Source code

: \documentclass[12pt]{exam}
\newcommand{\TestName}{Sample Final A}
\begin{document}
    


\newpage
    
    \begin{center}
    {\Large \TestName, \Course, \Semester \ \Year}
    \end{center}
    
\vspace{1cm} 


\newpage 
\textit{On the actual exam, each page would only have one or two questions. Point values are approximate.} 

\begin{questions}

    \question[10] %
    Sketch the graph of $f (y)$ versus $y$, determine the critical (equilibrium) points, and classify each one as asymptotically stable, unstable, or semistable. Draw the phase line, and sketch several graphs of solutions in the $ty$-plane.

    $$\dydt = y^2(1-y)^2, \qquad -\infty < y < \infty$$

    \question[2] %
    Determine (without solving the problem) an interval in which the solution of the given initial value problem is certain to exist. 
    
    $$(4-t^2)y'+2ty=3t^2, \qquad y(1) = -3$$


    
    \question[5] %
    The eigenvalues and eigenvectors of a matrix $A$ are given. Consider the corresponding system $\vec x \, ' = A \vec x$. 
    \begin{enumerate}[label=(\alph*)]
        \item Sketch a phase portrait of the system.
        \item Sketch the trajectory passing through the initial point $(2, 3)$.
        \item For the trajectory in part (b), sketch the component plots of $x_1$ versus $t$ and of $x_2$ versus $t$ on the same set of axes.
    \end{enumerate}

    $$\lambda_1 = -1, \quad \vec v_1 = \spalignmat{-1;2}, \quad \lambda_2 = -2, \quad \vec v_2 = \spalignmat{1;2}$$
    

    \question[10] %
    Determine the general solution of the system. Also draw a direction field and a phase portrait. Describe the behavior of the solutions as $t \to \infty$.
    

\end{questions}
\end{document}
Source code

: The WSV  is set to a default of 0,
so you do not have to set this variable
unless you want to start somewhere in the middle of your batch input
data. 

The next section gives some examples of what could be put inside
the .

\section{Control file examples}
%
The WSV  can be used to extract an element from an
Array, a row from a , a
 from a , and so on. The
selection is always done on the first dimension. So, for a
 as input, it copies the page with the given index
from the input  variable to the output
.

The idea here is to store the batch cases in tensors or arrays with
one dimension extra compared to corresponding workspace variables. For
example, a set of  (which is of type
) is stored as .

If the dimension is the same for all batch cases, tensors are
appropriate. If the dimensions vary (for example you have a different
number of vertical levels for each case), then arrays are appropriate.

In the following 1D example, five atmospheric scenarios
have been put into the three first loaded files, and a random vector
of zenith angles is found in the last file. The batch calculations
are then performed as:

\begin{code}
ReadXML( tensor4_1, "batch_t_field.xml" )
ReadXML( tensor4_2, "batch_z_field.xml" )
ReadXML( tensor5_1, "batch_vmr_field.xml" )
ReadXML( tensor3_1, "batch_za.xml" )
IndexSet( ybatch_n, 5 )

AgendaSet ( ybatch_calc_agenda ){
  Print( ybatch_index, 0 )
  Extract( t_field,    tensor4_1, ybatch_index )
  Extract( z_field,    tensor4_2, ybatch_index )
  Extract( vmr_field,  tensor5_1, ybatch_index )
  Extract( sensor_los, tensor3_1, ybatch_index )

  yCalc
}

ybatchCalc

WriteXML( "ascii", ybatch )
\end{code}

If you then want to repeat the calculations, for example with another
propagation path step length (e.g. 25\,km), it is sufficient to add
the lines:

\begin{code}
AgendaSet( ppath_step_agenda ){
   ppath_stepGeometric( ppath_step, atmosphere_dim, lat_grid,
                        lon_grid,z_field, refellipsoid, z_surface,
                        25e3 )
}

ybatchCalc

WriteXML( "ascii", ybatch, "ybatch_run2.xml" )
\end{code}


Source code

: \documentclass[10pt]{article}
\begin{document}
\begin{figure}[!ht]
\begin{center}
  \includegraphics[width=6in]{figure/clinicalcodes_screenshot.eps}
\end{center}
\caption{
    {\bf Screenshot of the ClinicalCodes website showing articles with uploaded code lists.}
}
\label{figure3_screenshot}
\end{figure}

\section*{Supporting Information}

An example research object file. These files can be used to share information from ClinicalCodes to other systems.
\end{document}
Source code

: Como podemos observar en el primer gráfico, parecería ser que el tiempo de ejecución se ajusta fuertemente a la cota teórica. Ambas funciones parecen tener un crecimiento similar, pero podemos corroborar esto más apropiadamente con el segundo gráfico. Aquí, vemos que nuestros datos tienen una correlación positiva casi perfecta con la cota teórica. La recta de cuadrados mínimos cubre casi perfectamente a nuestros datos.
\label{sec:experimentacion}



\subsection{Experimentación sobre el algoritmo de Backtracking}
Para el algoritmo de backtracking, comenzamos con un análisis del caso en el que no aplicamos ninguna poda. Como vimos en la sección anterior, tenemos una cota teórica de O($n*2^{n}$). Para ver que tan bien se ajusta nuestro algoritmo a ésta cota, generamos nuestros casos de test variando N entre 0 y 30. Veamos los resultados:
□ □ □ □
Filter the entries above and copy only the lines that hold "teórica".

> [Task result]:
: Como podemos observar en el primer gráfico, parecería ser que el tiempo de ejecución se ajusta fuertemente a la cota teórica. Ambas funciones parecen tener un crecimiento similar, pero podemos corroborar esto más apropiadamente con el segundo gráfico. Aquí, vemos que nuestros datos tienen una correlación positiva casi perfecta con la cota teórica. La recta de cuadrados mínimos cubre casi perfectamente a nuestros datos.
Para el algoritmo de backtracking, comenzamos con un análisis del caso en el que no aplicamos ninguna poda. Como vimos en la sección anterior, tenemos una cota teórica de O($n*2^{n}$). Para ver que tan bien se ajusta nuestro algoritmo a ésta cota, generamos nuestros casos de test variando N entre 0 y 30. Veamos los resultados:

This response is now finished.